> [REQUIRED WORK]:
Filter by the string "MCSE": return the lines of the material that contain it.

> [TASK INPUTS]:
%%

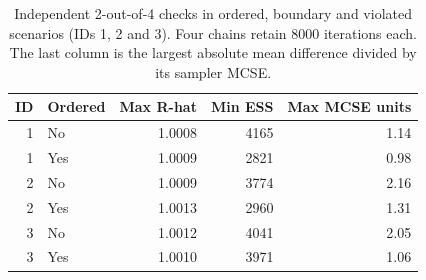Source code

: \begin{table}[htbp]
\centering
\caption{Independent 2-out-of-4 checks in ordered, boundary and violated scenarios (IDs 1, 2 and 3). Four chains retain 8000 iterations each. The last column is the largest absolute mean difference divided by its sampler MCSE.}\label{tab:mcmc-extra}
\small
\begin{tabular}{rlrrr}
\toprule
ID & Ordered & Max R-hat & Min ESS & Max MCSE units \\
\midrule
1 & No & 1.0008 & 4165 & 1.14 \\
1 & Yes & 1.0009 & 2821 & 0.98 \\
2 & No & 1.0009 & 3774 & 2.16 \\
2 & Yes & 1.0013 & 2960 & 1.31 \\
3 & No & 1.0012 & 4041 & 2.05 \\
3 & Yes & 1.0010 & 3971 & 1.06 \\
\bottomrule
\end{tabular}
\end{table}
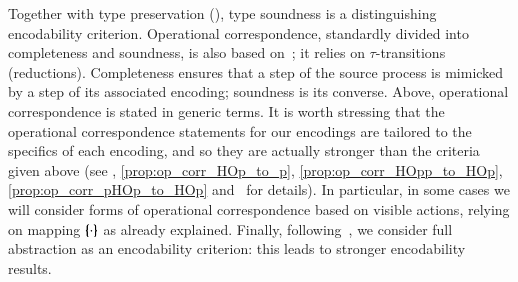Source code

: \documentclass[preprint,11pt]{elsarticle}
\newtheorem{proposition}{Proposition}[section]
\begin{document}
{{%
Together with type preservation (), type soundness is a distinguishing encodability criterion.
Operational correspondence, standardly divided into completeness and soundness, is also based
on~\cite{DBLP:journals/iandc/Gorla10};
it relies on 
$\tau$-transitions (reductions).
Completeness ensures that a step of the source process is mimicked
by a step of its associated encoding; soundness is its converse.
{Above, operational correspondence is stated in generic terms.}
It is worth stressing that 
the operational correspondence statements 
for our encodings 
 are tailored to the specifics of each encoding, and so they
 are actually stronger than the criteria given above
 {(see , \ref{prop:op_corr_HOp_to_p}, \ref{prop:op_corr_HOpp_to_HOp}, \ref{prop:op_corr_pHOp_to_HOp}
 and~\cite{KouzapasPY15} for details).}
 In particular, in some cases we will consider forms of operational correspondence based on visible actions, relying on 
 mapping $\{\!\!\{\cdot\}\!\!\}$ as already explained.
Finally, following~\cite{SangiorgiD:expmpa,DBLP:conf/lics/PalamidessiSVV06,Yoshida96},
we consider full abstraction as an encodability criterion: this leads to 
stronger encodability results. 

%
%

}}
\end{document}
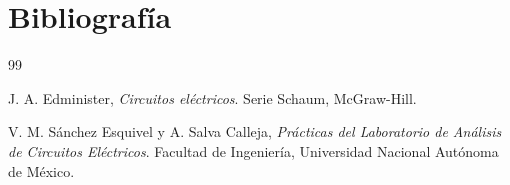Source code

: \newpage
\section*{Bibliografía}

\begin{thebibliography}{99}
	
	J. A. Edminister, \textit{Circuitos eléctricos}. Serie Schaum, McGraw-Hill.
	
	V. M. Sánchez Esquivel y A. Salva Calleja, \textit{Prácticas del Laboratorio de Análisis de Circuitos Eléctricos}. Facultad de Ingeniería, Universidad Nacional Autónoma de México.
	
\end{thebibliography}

%%

> [FINISHED EXERCISE]:
\caption{Independent 2-out-of-4 checks in ordered, boundary and violated scenarios (IDs 1, 2 and 3). Four chains retain 8000 iterations each. The last column is the largest absolute mean difference divided by its sampler MCSE.}\label{tab:mcmc-extra}
ID & Ordered & Max R-hat & Min ESS & Max MCSE units \\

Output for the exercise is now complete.